Your objective: Of the entries that follow, how many lines hold the word "utility"? Reply with the number only.

Source material:
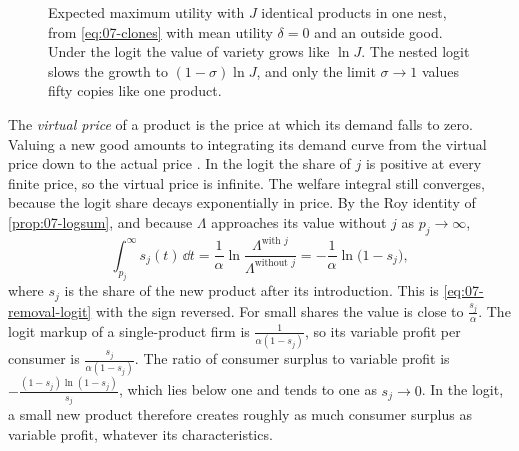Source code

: \begin{figure}[htbp]
\centering
{}
\caption{Expected maximum utility with $J$ identical products in one nest, from \eqref{eq:07-clones} with mean
utility $\delta = 0$ and an outside good. Under the logit the value of variety grows like $\ln J$. The nested logit
slows the growth to $(1-\sigma)\ln J$, and only the limit $\sigma \to 1$ values fifty copies like one product.}
\label{fig:07-clones}
\end{figure}

The \emph{virtual price} of a product is the price at which its demand falls to zero. Valuing a new good amounts to
integrating its demand curve from the virtual price down to the actual price \citep{Hausman1997}. In the logit the
share of $j$ is positive at every finite price, so the virtual price is infinite. The welfare integral still converges,
because the logit share decays exponentially in price. By the Roy identity of \cref{prop:07-logsum}, and because
$\Lambda$ approaches its value without $j$ as $p_j \to \infty$,
\begin{equation}\label{eq:07-newgood}
\int_{p_j}^{\infty}s_j(t)\,\dd t = \frac{1}{\alpha}\ln\frac{\Lambda^{\text{with } j}}{\Lambda^{\text{without } j}}
= -\frac{1}{\alpha}\ln\big(1 - s_j\big) ,
\end{equation}
where $s_j$ is the share of the new product after its introduction. This is \eqref{eq:07-removal-logit} with the sign
reversed. For small shares the value is close to $\frac{s_j}{\alpha}$. The logit markup of a single-product firm is
$\frac{1}{\alpha(1-s_j)}$, so its variable profit per consumer is $\frac{s_j}{\alpha(1-s_j)}$. The ratio of consumer
surplus to variable profit is $-\frac{(1-s_j)\ln(1-s_j)}{s_j}$, which lies below one and tends to one as $s_j \to 0$. In
the logit, a small new product therefore creates roughly as much consumer surplus as variable profit, whatever its
characteristics.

Reply to the task: 2